__Exercise aim__. The lines from the beginning of the records below through the one holding "- driven by" are to be copied exactly; leave the pictures out.
:: Data supplied ::
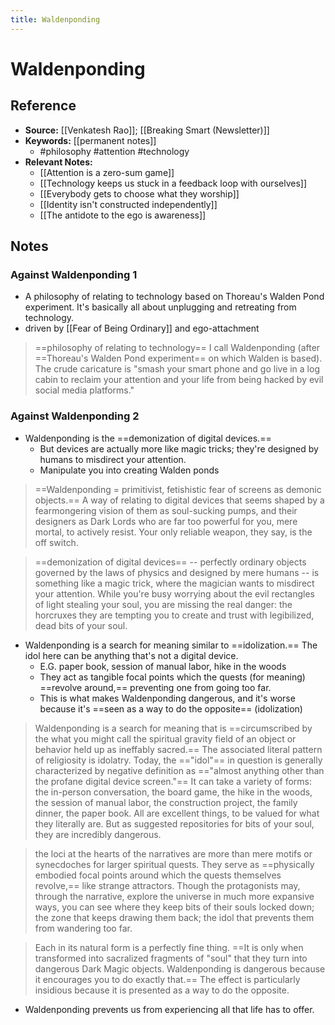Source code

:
 ```yaml
---
title: Waldenponding
---
```

# Waldenponding

## Reference
- **Source:** [[Venkatesh Rao]]; [[Breaking Smart (Newsletter)]]
- **Keywords:** [[permanent notes]]
	- #philosophy #attention #technology
- **Relevant Notes:**
	- [[Attention is a zero-sum game]]
	- [[Technology keeps us stuck in a feedback loop with ourselves]]
	- [[Everybody gets to choose what they worship]]
	- [[Identity isn't constructed independently]]
	- [[The antidote to the ego is awareness]]
## Notes
### Against Waldenponding 1
- A philosophy of relating to technology based on Thoreau's Walden Pond experiment. It's basically all about unplugging and retreating from technology. 
- driven by [[Fear of Being Ordinary]] and ego-attachment

> ==philosophy of relating to technology== I call Waldenponding (after ==Thoreau's Walden Pond experiment== on which Walden is based). The crude caricature is "smash your smart phone and go live in a log cabin to reclaim your attention and your life from being hacked by evil social media platforms."

### Against Waldenponding 2
- Waldenponding is the ==demonization of digital devices.== 
	- But devices are actually more like magic tricks; they're designed by humans to misdirect your attention.
	- Manipulate you into creating Walden ponds

>  ==Waldenponding = primitivist, fetishistic fear of screens as demonic objects.== A way of relating to digital devices that seems shaped by a fearmongering vision of them as soul-sucking pumps, and their designers as Dark Lords who are far too powerful for you, mere mortal,  to actively resist. Your only reliable weapon, they say, is the off switch.

>  ==demonization of digital devices== -- perfectly ordinary objects governed by the laws of physics and designed by mere humans --  is something like a magic trick, where the magician wants to misdirect your attention. While you're busy worrying about the evil rectangles of light stealing your soul, you are missing the real danger: the horcruxes they are tempting you to create and trust with legibilized, dead bits of your soul.

- Waldenponding is a search for meaning similar to ==idolization.== The idol here can be anything that's not a digital device.
	- E.G. paper book, session of manual labor, hike in the woods
	- They act as tangible focal points which the quests (for meaning) ==revolve around,== preventing one from going too far.
	- This is what makes Waldenponding dangerous, and it's worse because it's ==seen as a way to do the opposite== (idolization)

>  Waldenponding is a search for meaning that is ==circumscribed by the what you might call the spiritual gravity field of an object or behavior held up as ineffably sacred.== The associated literal pattern of religiosity is idolatry. Today, the =="idol"== in question is generally characterized by negative definition as =="almost anything other than the profane digital device screen."== It can take a variety of forms: the in-person conversation, the board game, the hike in the woods, the session of manual labor, the construction project, the family dinner, the paper book. All are excellent things, to be valued for what they literally are. But as suggested repositories for bits of your soul, they are incredibly dangerous.

>  the loci at the hearts of the narratives are more than mere motifs or synecdoches for larger spiritual quests. They serve as ==physically embodied focal points around which the quests themselves revolve,== like strange attractors. Though the protagonists may, through the narrative, explore the universe in much more expansive ways, you can see where they keep bits of their souls locked down; the zone that keeps drawing them back; the idol that prevents them from wandering too far.

>  Each in its natural form is a perfectly fine thing. ==It is only when transformed into sacralized fragments of "soul" that they turn into dangerous Dark Magic objects. Waldenponding is dangerous because it encourages you to do exactly that.== The effect is particularly insidious because it is presented as a way to do the opposite.

- Waldenponding prevents us from experiencing all that life has to offer.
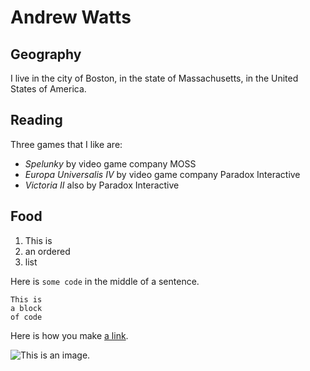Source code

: # Andrew Watts

## Geography

I live in the city of Boston, in the state of Massachusetts,
in the United States of America.

## Reading

Three games that I like are:

- *Spelunky* by video game company MOSS
- *Europa Universalis IV* by video game company Paradox Interactive
- *Victoria II* also by Paradox Interactive

## Food

1. This is
2. an ordered
3. list

Here is `some code` in the middle of a sentence.

```
This is
a block
of code
```

Here is how you make [a link](https://www.wikipedia.org/).

![This is an image.](https://github.com/yihui/xaringan/releases/download/v0.0.2/karl-moustache.jpg)
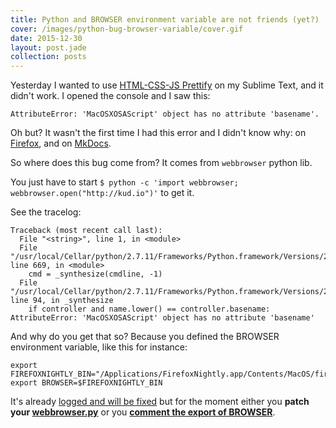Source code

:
 ```yaml
---
title: Python and BROWSER environment variable are not friends (yet?)
cover: /images/python-bug-browser-variable/cover.gif
date: 2015-12-30
layout: post.jade
collection: posts
---
```


Yesterday I wanted to use [HTML-CSS-JS Prettify](https://packagecontrol.io/packages/HTML-CSS-JS%20Prettify) on my Sublime Text, and it didn't work. I opened the console and I saw this:

`AttributeError: 'MacOSXOSAScript' object has no attribute 'basename'.`

Oh but? It wasn't the first time I had this error and I didn't know why: on [Firefox](https://bugzilla.mozilla.org/show_bug.cgi?id=1012443), and on [MkDocs](https://github.com/mkdocs/mkdocs/issues/465).

So where does this bug come from? It comes from `webbrowser` python lib.

You just have to start `$ python -c 'import webbrowser; webbrowser.open("http://kud.io")'` to get it.

See the tracelog:

```console
Traceback (most recent call last):
  File "<string>", line 1, in <module>
  File "/usr/local/Cellar/python/2.7.11/Frameworks/Python.framework/Versions/2.7/lib/python2.7/webbrowser.py", line 669, in <module>
    cmd = _synthesize(cmdline, -1)
  File "/usr/local/Cellar/python/2.7.11/Frameworks/Python.framework/Versions/2.7/lib/python2.7/webbrowser.py", line 94, in _synthesize
    if controller and name.lower() == controller.basename:
AttributeError: 'MacOSXOSAScript' object has no attribute 'basename'
```

And why do you get that so? Because you defined the BROWSER environment variable, like this for instance:

```console
export FIREFOXNIGHTLY_BIN="/Applications/FirefoxNightly.app/Contents/MacOS/firefox"
export BROWSER=$FIREFOXNIGHTLY_BIN
```

It's already [logged and will be fixed](https://bugs.python.org/issue24955) but for the moment either you **patch your [webbrowser.py](https://github.com/python-git/python/blob/master/Lib/webbrowser.py#L94)** or you **[comment the export of BROWSER](https://github.com/kud/my/commit/b78b46441a64c185a6178d3bd707e22b9a236cb7)**.

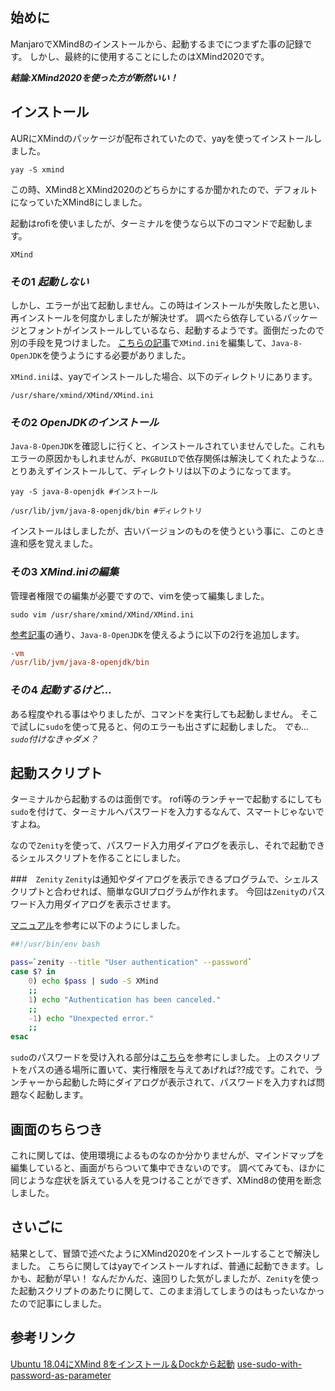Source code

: ## 始めに
ManjaroでXMind8のインストールから、起動するまでにつまずた事の記録です。
しかし、最終的に使用することにしたのはXMind2020です。

___結論:XMind2020を使った方が断然いい！___ 


## インストール
AURにXMindのパッケージが配布されていたので、yayを使ってインストールしました。

```zsh:terminal
yay -S xmind
```

この時、XMind8とXMind2020のどちらかにするか聞かれたので、デフォルトになっていたXMind8にしました。

起動はrofiを使いましたが、ターミナルを使うなら以下のコマンドで起動します。

```zsh:terminal
XMind
```


### その1 _起動しない_
しかし、エラーが出て起動しません。この時はインストールが失敗したと思い、再インストールを何度かしましたが解決せず。
調べたら依存しているパッケージとフォントがインストールしているなら、起動するようです。面倒だったので別の手段を見つけました。
[こちらの記事](https://qiita.com/ocean_f/items/21c86c2f2fb97f5d27c0#xmindiniの編集)で`XMind.ini`を編集して、`Java-8-OpenJDK`を使うようにする必要がありました。

`XMind.ini`は、yayでインストールした場合、以下のディレクトリにあります。

```zsh:terminal
/usr/share/xmind/XMind/XMind.ini
```


### その2 _OpenJDKのインストール_
`Java-8-OpenJDK`を確認しに行くと、インストールされていませんでした。これもエラーの原因かもしれませんが、`PKGBUILD`で依存関係は解決してくれたような…
とりあえずインストールして、ディレクトリは以下のようになってます。

```zsh:terminal
yay -S java-8-openjdk #インストール

/usr/lib/jvm/java-8-openjdk/bin #ディレクトリ
```

インストールはしましたが、古いバージョンのものを使うという事に、このとき違和感を覚えました。


### その3 _XMind.iniの編集_
管理者権限での編集が必要ですので、vimを使って編集しました。

```zsh:terminal
sudo vim /usr/share/xmind/XMind/XMind.ini
```

[参考記事](https://qiita.com/ocean_f/items/21c86c2f2fb97f5d27c0#xmindiniの編集)の通り、`Java-8-OpenJDK`を使えるように以下の2行を追加します。

```ini:XMind.ini
-vm 
/usr/lib/jvm/java-8-openjdk/bin
```


### その4 _起動するけど…_
ある程度やれる事はやりましたが、コマンドを実行しても起動しません。
そこで試しに`sudo`を使って見ると、何のエラーも出さずに起動しました。
_でも…`sudo`付けなきゃダメ？_


## 起動スクリプト
ターミナルから起動するのは面倒です。
rofi等のランチャーで起動するにしても`sudo`を付けて、ターミナルへパスワードを入力するなんて、スマートじゃないですよね。

なので`Zenity`を使って、パスワード入力用ダイアログを表示し、それで起動できるシェルスクリプトを作ることにしました。


###　`Zenity`
`Zenity`は通知やダイアログを表示できるプログラムで、シェルスクリプトと合わせれば、簡単なGUIプログラムが作れます。
今回は`Zenity`のパスワード入力用ダイアログを表示させます。

[マニュアル](https://help.gnome.org/users/zenity/3.32/password.html.ja)を参考に以下のようにしました。

```bash:xmind.sh
##!/usr/bin/env bash

pass=`zenity --title "User authentication" --password`
case $? in
    0) echo $pass | sudo -S XMind
    ;;
    1) echo "Authentication has been canceled."
    ;;
    -1) echo "Unexpected error." 
    ;;
esac
```

`sudo`のパスワードを受け入れる部分は[こちら](https://stackoverflow.com/questions/11955298/use-sudo-with-password-as-parameter)を参考にしました。
上のスクリプトをパスの通る場所に置いて、実行権限を与えてあげれば??成です。これで、ランチャーから起動した時にダイアログが表示されて、パスワードを入力すれば問題なく起動します。


## 画面のちらつき
これに関しては、使用環境によるものなのか分かりませんが、マインドマップを編集していると、画面がちらついて集中できないのです。
調べてみても、ほかに同じような症状を訴えている人を見つけることができず、XMind8の使用を断念しました。


## さいごに
結果として、冒頭で述べたようにXMind2020をインストールすることで解決しました。
こちらに関してはyayでインストールすれば、普通に起動できます。しかも、起動が早い！
なんだかんだ、遠回りした気がしましたが、`Zenity`を使った起動スクリプトのあたりに関して、このまま消してしまうのはもったいなかったので記事にしました。


## 参考リンク
[Ubuntu 18.04にXMind 8をインストール＆Dockから起動](https://qiita.com/ocean_f/items/21c86c2f2fb97f5d27c0)
[use-sudo-with-password-as-parameter](https://stackoverflow.com/questions/11955298/use-sudo-with-password-as-parameter)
:::
__Exercise answer__.
Source code

:
 ```yaml
---
title: Waldenponding
---
```

# Waldenponding

## Reference
- **Source:** [[Venkatesh Rao]]; [[Breaking Smart (Newsletter)]]
- **Keywords:** [[permanent notes]]
	- #philosophy #attention #technology
- **Relevant Notes:**
	- [[Attention is a zero-sum game]]
	- [[Technology keeps us stuck in a feedback loop with ourselves]]
	- [[Everybody gets to choose what they worship]]
	- [[Identity isn't constructed independently]]
	- [[The antidote to the ego is awareness]]
## Notes
### Against Waldenponding 1
- A philosophy of relating to technology based on Thoreau's Walden Pond experiment. It's basically all about unplugging and retreating from technology. 
- driven by [[Fear of Being Ordinary]] and ego-attachment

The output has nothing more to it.